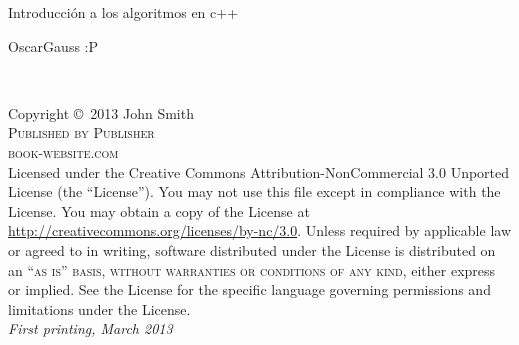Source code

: \documentclass[11pt,fleqn]{book} %
\renewcommand{\chaptername}{Lecture}
\begin{document}
\renewcommand{\chaptername}{Capítulo}%

\begingroup
\thispagestyle{empty}
\centering
\vspace*{9cm}
\par\normalfont\fontsize{35}{35}\sffamily\selectfont
Introducción a los algoritmos en c++\par %
\vspace*{1cm}
{\Huge OscarGauss :P}\par %
\endgroup


\newpage
~\vfill
\thispagestyle{empty}

\noindent Copyright \copyright\ 2013 John Smith\\ %

\noindent \textsc{Published by Publisher}\\ %

\noindent \textsc{book-website.com}\\ %

\noindent Licensed under the Creative Commons Attribution-NonCommercial 3.0 Unported License (the ``License''). You may not use this file except in compliance with the License. You may obtain a copy of the License at \url{http://creativecommons.org/licenses/by-nc/3.0}. Unless required by applicable law or agreed to in writing, software distributed under the License is distributed on an \textsc{``as is'' basis, without warranties or conditions of any kind}, either express or implied. See the License for the specific language governing permissions and limitations under the License.\\ %

\noindent \textit{First printing, March 2013} %

\end{document}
● ● ● ● ● ● ●
▶ **YOUR TASK**
Copy these entries precisely and drop any picture.

▶ **WRITTEN ANSWER**
Source code

: \documentclass[11pt,fleqn]{book} %
\renewcommand{\chaptername}{Lecture}
\begin{document}
\renewcommand{\chaptername}{Capítulo}%

\begingroup
\thispagestyle{empty}
\centering
\vspace*{9cm}
\par\normalfont\fontsize{35}{35}\sffamily\selectfont
Introducción a los algoritmos en c++\par %
\vspace*{1cm}
{\Huge OscarGauss :P}\par %
\endgroup


\newpage
~\vfill
\thispagestyle{empty}

\noindent Copyright \copyright\ 2013 John Smith\\ %

\noindent \textsc{Published by Publisher}\\ %

\noindent \textsc{book-website.com}\\ %

\noindent Licensed under the Creative Commons Attribution-NonCommercial 3.0 Unported License (the ``License''). You may not use this file except in compliance with the License. You may obtain a copy of the License at \url{http://creativecommons.org/licenses/by-nc/3.0}. Unless required by applicable law or agreed to in writing, software distributed under the License is distributed on an \textsc{``as is'' basis, without warranties or conditions of any kind}, either express or implied. See the License for the specific language governing permissions and limitations under the License.\\ %

\noindent \textit{First printing, March 2013} %

\end{document}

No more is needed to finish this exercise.